A few months ago, I wrote about President Biden’s anti–fossil fuel policies. Among other steps designed to restrict domestic production of oil and natural gas, the president canceled completion of the Keystone XL pipeline, banned drilling for oil in the Arctic Wildlife Refuge, and greatly curtailed the issuance of leases for companies to develop fossil fuel resources underneath public lands and waters.
Since then, the prices of gasoline, oil, and natural gas have risen smartly.
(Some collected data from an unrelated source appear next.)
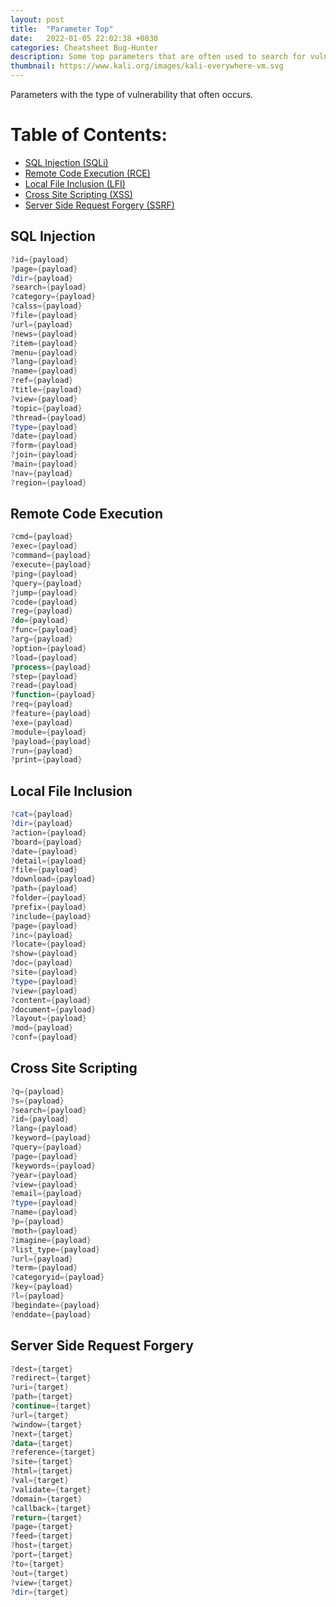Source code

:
 ```yaml
---
layout: post
title:  "Parameter Top"
date:   2022-01-05 22:02:38 +0830
categories: Cheatsheet Bug-Hunter
description: Some top parameters that are often used to search for vulnerabilities.
thumbnail: https://www.kali.org/images/kali-everywhere-vm.svg
---
```


Parameters with the type of vulnerability that often occurs.

# Table of Contents:
   - <a href="#SQLi">SQL Injection (SQLi)</a>
   - <a href="#remote-code-execution">Remote Code Execution (RCE)</a>
   - <a href="#local-file-inclusion">Local File Inclusion (LFI)</a>
   - <a href="#cross-site-scripting">Cross Site Scripting (XSS)</a>
   - <a href="#server-side-request-forgery">Server Side Request Forgery (SSRF)</a>


## [](#header-2)SQL Injection

```powershell
?id={payload}
?page={payload}
?dir={payload}
?search={payload}
?category={payload}
?calss={payload}
?file={payload}
?url={payload}
?news={payload}
?item={payload}
?menu={payload}
?lang={payload}
?name={payload}
?ref={payload}
?title={payload}
?view={payload}
?topic={payload}
?thread={payload}
?type={payload}
?date={payload}
?form={payload}
?join={payload}
?main={payload}
?nav={payload}
?region={payload}
```

## [](#header-2)Remote Code Execution

```powershell
?cmd={payload}
?exec={payload}
?command={payload}
?execute={payload}
?ping={payload}
?query={payload}
?jump={payload}
?code={payload}
?reg={payload}
?do={payload}
?func={payload}
?arg={payload}
?option={payload}
?load={payload}
?process={payload}
?step={payload}
?read={payload}
?function={payload}
?req={payload}
?feature={payload}
?exe={payload}
?module={payload}
?payload={payload}
?run={payload}
?print={payload}
```

## [](#header-2)Local File Inclusion

```powershell
?cat={payload}
?dir={payload}
?action={payload}
?board={payload}
?date={payload}
?detail={payload}
?file={payload}
?download={payload}
?path={payload}
?folder={payload}
?prefix={payload}
?include={payload}
?page={payload}
?inc={payload}
?locate={payload}
?show={payload}
?doc={payload}
?site={payload}
?type={payload}
?view={payload}
?content={payload}
?document={payload}
?layout={payload}
?mod={payload}
?conf={payload}
```

## [](#header-2)Cross Site Scripting

```powershell
?q={payload}
?s={payload}
?search={payload}
?id={payload}
?lang={payload}
?keyword={payload}
?query={payload}
?page={payload}
?keywords={payload}
?year={payload}
?view={payload}
?email={payload}
?type={payload}
?name={payload}
?p={payload}
?moth={payload}
?imagine={payload}
?list_type={payload}
?url={payload}
?term={payload}
?categoryid={payload}
?key={payload}
?l={payload}
?begindate={payload}
?enddate={payload}
```

## [](#header-2)Server Side Request Forgery

```powershell
?dest={target}
?redirect={target}
?uri={target}
?path={target}
?continue={target}
?url={target}
?window={target}
?next={target}
?data={target}
?reference={target}
?site={target}
?html={target}
?val={target}
?validate={target}
?domain={target}
?callback={target}
?return={target}
?page={target}
?feed={target}
?host={target}
?port={target}
?to={target}
?out={target}
?view={target}
?dir={target}
```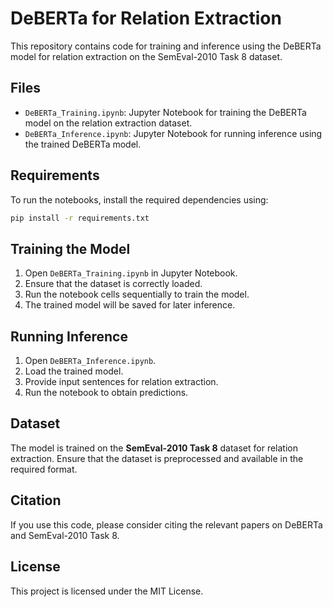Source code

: # DeBERTa for Relation Extraction

This repository contains code for training and inference using the DeBERTa model for relation extraction on the SemEval-2010 Task 8 dataset.

## Files

- `DeBERTa_Training.ipynb`: Jupyter Notebook for training the DeBERTa model on the relation extraction dataset.
- `DeBERTa_Inference.ipynb`: Jupyter Notebook for running inference using the trained DeBERTa model.

## Requirements

To run the notebooks, install the required dependencies using:

```bash
pip install -r requirements.txt
```

## Training the Model

1. Open `DeBERTa_Training.ipynb` in Jupyter Notebook.
2. Ensure that the dataset is correctly loaded.
3. Run the notebook cells sequentially to train the model.
4. The trained model will be saved for later inference.

## Running Inference

1. Open `DeBERTa_Inference.ipynb`.
2. Load the trained model.
3. Provide input sentences for relation extraction.
4. Run the notebook to obtain predictions.

## Dataset

The model is trained on the **SemEval-2010 Task 8** dataset for relation extraction. Ensure that the dataset is preprocessed and available in the required format.

## Citation

If you use this code, please consider citing the relevant papers on DeBERTa and SemEval-2010 Task 8.

## License

This project is licensed under the MIT License.

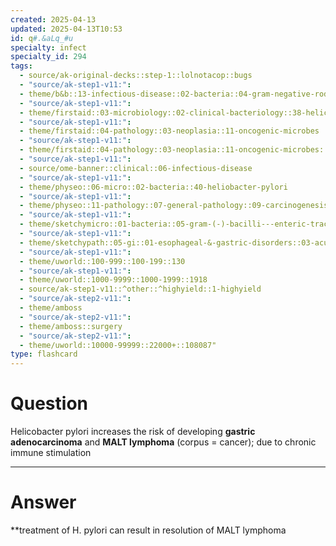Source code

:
 ```yaml
---
created: 2025-04-13
updated: 2025-04-13T10:53
id: q#.&aLq_#u
specialty: infect
specialty_id: 294
tags:
  - source/ak-original-decks::step-1::lolnotacop::bugs
  - "source/ak-step1-v11:": 
  - theme/b&b::13-infectious-disease::02-bacteria::04-gram-negative-rods
  - "source/ak-step1-v11:": 
  - theme/firstaid::03-microbiology::02-clinical-bacteriology::38-helicobacter-pylori
  - "source/ak-step1-v11:": 
  - theme/firstaid::04-pathology::03-neoplasia::11-oncogenic-microbes
  - "source/ak-step1-v11:": 
  - theme/firstaid::04-pathology::03-neoplasia::11-oncogenic-microbes::h-pylori
  - "source/ak-step1-v11:": 
  - source/ome-banner::clinical::06-infectious-disease
  - "source/ak-step1-v11:": 
  - theme/physeo::06-micro::02-bacteria::40-heliobacter-pylori
  - "source/ak-step1-v11:": 
  - theme/physeo::11-pathology::07-general-pathology::09-carcinogenesis
  - "source/ak-step1-v11:": 
  - theme/sketchymicro::01-bacteria::05-gram-(-)-bacilli---enteric-tract::08-helicobacter-pylori
  - "source/ak-step1-v11:": 
  - theme/sketchypath::05-gi::01-esophageal-&-gastric-disorders::03-acute-&-chronic-gastritis-&-peptic-ulcer-disease
  - "source/ak-step1-v11:": 
  - theme/uworld::100-999::100-199::130
  - "source/ak-step1-v11:": 
  - theme/uworld::1000-9999::1000-1999::1918
  - source/ak-step1-v11::^other::^highyield::1-highyield
  - "source/ak-step2-v11:": 
  - theme/amboss
  - "source/ak-step2-v11:": 
  - theme/amboss::surgery
  - "source/ak-step2-v11:": 
  - theme/uworld::10000-99999::22000+::108087"
type: flashcard
---
```


# Question
Helicobacter pylori increases the risk of developing **gastric adenocarcinoma** and **MALT lymphoma** (corpus = cancer); due to chronic immune stimulation

---

# Answer
**treatment of H. pylori can result in resolution of MALT lymphoma
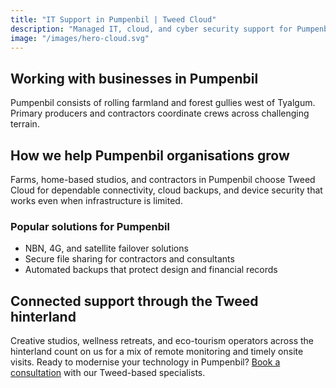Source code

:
 ```yaml
---
title: "IT Support in Pumpenbil | Tweed Cloud"
description: "Managed IT, cloud, and cyber security support for Pumpenbil businesses through the Tweed hinterland."
image: "/images/hero-cloud.svg"
---
```


## Working with businesses in Pumpenbil
Pumpenbil consists of rolling farmland and forest gullies west of Tyalgum. Primary producers and contractors coordinate crews across challenging terrain.

## How we help Pumpenbil organisations grow
Farms, home-based studios, and contractors in Pumpenbil choose Tweed Cloud for dependable connectivity, cloud backups, and device security that works even when infrastructure is limited.

### Popular solutions for Pumpenbil
- NBN, 4G, and satellite failover solutions
- Secure file sharing for contractors and consultants
- Automated backups that protect design and financial records

## Connected support through the Tweed hinterland
Creative studios, wellness retreats, and eco-tourism operators across the hinterland count on us for a mix of remote monitoring and timely onsite visits. Ready to modernise your technology in Pumpenbil? [Book a consultation](/consultation/) with our Tweed-based specialists.
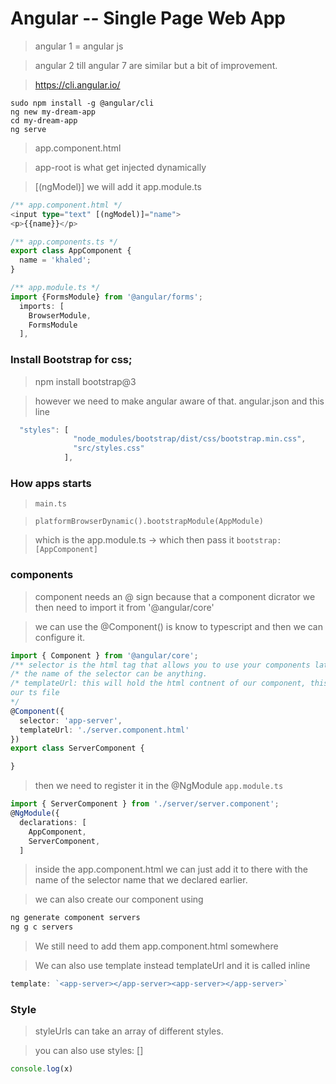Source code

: # Angular  -- Single Page Web App
> angular 1 = angular js

> angular 2 till angular 7 are similar but a bit of improvement.

> https://cli.angular.io/

```
sudo npm install -g @angular/cli
ng new my-dream-app
cd my-dream-app
ng serve
```

> app.component.html

> app-root is what get injected dynamically

> [(ngModel)] we will add it app.module.ts

```ts
/** app.component.html */
<input type="text" [(ngModel)]="name">
<p>{{name}}</p>

/** app.components.ts */
export class AppComponent {
  name = 'khaled';
}

/** app.module.ts */
import {FormsModule} from '@angular/forms';
  imports: [
    BrowserModule,
    FormsModule
  ],
```

### Install Bootstrap for css;

> npm install bootstrap@3

> however we need to make angular aware of that. angular.json and this line

```ts
  "styles": [
              "node_modules/bootstrap/dist/css/bootstrap.min.css",
              "src/styles.css"
            ],
 ```

### How apps starts

> `main.ts`

> `platformBrowserDynamic().bootstrapModule(AppModule)`

> which is the app.module.ts -> which then pass it   `bootstrap: [AppComponent]`

### components

> component needs an @ sign because that a component dicrator we then need to import it from '@angular/core'

> we can use the @Component() is know to typescript and then we can configure it.



```ts
import { Component } from '@angular/core';
/** selector is the html tag that allows you to use your components later
/* the name of the selector can be anything.
/* templateUrl: this will hold the html contnent of our component, this is in relative to
our ts file
*/
@Component({
  selector: 'app-server',
  templateUrl: './server.component.html'
})
export class ServerComponent {

}
```
> then we need to register it in the @NgModule `app.module.ts`

```ts
import { ServerComponent } from './server/server.component';
@NgModule({
  declarations: [
    AppComponent,
    ServerComponent,
  ]
```
> inside the app.component.html we can just add it to there with the name of the selector name that we declared earlier. <app-server></app-server>

> we can also create our component using

```ts
ng generate component servers
ng g c servers
```

> We still need to add them app.component.html somewhere

> We can also use template instead templateUrl and it is called inline
```ts
template: `<app-server></app-server><app-server></app-server>`
```

### Style

> styleUrls can take an array of different styles.

> you can also use styles: []

```ts
console.log(x)
```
As noted by one source, the last time natural gas prices were this high, “One-third of American households already had difficulty … adequately heating and cooling their homes—and one-fifth of households had to reduce or forego food, medicine and other necessities to pay energy bills.” Bank of America is predicting that the price of a barrel of oil may rise to $120 this winter, inflicting additional hardships on the poorest Americans.
Globally, many countries are already in the midst of a full-blown energy crisis. There are critical shortages of fossil fuels at a time when energy from so-called renewable sources (more accurately, “intermittent” energy sources) have fallen far short of expectations. In Brazil, China, India, Europe, and other countries, energy shortages have led to factories cutting production, blackouts in which traffic lights are inoperative, nonfunctioning elevators in high-rise apartment buildings, vital ventilation systems not working in hospitals, etc. Britain is facing the possibility of more than ten thousand deaths this winter due to cold weather in homes where families can’t pay the elevated energy prices that would provide adequate heat.
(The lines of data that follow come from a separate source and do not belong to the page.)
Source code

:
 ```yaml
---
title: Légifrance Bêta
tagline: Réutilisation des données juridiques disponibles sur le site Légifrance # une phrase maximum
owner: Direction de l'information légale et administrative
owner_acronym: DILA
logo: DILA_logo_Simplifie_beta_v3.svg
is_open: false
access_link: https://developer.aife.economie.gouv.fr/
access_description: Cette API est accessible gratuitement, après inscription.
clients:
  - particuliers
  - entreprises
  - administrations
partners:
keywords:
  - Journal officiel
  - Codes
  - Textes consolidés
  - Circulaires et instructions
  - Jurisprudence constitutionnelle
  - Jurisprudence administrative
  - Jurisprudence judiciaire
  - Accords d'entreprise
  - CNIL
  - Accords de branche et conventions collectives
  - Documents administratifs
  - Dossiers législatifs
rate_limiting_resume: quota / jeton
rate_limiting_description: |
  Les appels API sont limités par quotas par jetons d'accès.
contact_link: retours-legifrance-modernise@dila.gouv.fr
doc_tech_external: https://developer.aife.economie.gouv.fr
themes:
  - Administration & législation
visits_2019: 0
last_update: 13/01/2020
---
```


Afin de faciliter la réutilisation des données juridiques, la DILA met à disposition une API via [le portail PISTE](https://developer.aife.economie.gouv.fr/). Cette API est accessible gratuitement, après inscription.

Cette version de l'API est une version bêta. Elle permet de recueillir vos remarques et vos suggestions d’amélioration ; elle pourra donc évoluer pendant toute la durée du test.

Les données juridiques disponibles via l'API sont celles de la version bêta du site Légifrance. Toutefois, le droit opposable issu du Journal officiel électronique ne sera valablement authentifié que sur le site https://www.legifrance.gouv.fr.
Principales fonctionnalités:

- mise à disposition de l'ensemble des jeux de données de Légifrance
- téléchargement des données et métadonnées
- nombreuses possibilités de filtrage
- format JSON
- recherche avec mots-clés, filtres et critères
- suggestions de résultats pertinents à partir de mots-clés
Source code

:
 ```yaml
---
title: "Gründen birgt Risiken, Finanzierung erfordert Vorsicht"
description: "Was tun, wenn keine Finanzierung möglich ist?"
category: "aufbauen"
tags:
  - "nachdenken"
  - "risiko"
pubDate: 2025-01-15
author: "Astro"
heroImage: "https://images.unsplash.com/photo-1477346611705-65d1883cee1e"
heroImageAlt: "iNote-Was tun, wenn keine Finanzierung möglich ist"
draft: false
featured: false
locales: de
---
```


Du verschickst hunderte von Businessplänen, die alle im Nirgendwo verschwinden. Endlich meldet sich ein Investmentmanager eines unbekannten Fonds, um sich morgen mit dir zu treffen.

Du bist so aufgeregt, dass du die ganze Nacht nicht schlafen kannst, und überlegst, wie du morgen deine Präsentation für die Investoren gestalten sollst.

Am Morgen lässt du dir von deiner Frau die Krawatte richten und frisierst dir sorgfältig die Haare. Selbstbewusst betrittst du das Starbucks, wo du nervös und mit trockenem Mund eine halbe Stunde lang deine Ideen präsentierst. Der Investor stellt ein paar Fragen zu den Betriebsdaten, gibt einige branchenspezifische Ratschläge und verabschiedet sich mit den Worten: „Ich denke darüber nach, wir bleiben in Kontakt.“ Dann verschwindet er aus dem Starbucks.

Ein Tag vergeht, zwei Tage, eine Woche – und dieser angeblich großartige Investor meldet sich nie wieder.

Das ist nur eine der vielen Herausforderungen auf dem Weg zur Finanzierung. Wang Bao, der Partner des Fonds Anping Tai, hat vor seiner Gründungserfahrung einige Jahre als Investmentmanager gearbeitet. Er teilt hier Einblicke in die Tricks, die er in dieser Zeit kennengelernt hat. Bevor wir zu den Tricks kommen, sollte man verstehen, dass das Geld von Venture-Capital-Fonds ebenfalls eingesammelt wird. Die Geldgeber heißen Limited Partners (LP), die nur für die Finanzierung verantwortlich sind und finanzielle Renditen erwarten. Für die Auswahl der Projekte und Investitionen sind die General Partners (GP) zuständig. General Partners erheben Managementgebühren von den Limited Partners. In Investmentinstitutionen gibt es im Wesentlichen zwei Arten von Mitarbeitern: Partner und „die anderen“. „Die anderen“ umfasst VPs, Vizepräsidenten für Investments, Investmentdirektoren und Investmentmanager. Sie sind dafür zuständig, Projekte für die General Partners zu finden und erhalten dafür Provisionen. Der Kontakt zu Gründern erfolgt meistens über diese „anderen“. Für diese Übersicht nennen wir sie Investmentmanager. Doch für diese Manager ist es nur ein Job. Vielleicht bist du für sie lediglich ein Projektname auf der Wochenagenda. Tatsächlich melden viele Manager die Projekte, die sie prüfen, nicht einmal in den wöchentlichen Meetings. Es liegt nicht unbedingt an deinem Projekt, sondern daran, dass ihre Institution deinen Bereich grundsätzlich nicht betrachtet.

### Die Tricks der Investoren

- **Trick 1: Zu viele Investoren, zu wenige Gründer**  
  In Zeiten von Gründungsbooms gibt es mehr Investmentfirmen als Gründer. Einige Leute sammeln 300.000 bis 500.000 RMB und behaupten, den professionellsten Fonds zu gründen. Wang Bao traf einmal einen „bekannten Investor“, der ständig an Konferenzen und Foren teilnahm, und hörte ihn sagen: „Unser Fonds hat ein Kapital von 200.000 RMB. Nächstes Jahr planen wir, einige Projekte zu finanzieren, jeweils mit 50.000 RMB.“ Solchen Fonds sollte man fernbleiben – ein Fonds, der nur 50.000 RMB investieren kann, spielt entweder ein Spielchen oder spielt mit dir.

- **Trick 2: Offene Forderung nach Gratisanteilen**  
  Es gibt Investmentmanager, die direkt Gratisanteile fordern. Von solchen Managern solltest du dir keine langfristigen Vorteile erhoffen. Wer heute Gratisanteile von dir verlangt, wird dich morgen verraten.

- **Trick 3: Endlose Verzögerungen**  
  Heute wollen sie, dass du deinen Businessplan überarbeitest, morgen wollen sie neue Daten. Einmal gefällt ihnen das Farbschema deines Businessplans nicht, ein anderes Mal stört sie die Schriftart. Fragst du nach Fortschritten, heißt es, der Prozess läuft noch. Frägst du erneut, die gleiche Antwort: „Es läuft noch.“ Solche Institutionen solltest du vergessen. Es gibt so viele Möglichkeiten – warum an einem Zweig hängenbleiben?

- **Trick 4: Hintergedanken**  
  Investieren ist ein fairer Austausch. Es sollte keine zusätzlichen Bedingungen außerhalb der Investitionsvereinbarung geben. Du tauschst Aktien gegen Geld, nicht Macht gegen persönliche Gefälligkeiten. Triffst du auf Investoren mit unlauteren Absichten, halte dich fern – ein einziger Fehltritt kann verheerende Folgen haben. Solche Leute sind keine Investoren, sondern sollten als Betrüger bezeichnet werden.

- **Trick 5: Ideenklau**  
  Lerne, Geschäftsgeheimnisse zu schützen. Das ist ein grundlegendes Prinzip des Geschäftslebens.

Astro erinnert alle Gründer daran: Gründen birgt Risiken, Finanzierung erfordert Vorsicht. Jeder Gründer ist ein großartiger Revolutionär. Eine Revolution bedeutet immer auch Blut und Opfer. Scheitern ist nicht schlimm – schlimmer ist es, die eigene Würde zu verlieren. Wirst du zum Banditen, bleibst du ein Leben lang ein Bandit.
Surely, with so many people at home and around the world needing more energy so badly, the Biden administration would ease off its aggressive restrictions on fossil fuel production here in the United States, wouldn’t it? Alas, no. Instead, Team Biden has doubled down on its antienergy policies.
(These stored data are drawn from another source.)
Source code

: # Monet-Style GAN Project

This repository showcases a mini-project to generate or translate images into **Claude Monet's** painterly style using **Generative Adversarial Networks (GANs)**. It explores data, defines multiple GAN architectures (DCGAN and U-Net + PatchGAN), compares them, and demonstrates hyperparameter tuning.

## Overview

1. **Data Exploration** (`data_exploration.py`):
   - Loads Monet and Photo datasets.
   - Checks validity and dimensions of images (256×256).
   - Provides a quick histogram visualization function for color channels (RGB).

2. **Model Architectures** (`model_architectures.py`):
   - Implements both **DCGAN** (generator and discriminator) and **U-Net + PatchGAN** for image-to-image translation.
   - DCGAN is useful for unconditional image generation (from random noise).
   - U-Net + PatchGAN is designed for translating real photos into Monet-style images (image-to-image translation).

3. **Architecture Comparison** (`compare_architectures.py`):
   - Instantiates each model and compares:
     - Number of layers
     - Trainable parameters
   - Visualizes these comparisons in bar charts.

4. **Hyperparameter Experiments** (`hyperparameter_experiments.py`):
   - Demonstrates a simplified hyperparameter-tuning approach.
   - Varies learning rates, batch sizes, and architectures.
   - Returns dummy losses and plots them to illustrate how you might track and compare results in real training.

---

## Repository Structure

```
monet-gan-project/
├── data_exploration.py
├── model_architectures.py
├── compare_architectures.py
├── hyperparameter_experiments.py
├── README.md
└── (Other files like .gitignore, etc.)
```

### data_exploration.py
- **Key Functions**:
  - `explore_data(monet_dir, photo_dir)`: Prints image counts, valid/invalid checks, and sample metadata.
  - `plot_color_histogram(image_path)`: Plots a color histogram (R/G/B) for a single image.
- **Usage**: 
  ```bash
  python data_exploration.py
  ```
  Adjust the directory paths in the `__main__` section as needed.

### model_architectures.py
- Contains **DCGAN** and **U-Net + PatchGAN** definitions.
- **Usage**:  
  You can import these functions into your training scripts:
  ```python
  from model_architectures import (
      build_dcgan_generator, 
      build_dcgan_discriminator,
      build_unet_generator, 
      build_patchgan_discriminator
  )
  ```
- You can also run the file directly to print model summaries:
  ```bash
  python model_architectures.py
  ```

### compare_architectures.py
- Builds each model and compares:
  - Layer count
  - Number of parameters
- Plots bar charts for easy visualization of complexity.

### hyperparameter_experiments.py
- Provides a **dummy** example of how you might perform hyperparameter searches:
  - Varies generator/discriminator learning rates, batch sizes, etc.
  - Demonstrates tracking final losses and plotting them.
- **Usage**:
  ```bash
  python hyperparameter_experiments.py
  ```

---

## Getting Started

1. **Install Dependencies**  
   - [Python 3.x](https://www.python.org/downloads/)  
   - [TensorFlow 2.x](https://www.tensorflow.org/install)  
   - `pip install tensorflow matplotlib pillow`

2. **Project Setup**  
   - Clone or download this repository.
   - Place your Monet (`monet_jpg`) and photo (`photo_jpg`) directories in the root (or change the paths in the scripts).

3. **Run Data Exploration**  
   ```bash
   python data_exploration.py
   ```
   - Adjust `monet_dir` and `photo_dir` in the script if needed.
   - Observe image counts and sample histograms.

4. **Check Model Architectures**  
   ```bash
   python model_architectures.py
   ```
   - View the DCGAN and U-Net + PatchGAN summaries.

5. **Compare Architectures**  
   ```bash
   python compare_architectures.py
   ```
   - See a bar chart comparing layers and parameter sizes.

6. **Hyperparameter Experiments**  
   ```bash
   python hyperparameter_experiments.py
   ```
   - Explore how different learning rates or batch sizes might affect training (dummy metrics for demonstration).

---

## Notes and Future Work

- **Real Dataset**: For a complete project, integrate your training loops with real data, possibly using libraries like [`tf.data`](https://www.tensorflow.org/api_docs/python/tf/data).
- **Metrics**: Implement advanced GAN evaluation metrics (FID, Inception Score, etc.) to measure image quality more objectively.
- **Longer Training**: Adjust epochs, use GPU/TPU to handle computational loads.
Team Biden left the recent United Nations climate gathering in Glasgow pleased that a plan has been put into place for the world’s major banks to restrict investment in companies that produce fossil fuels. The president also designated 1.7 million acres of federal land in Utah as a “national monument,” thereby putting that acreage off-limits to oil and gas exploration. The administration also is reportedly considering the possible shutdown of another major pipeline, the Enbridge 5, which moves a half million barrels of oil per day through Canada and Michigan. Biden’s recent nominee to be the country’s next comptroller of the currency, Saule Omarova, is on record as stating, “[W]e want [America’s small oil and gas companies] to go bankrupt.”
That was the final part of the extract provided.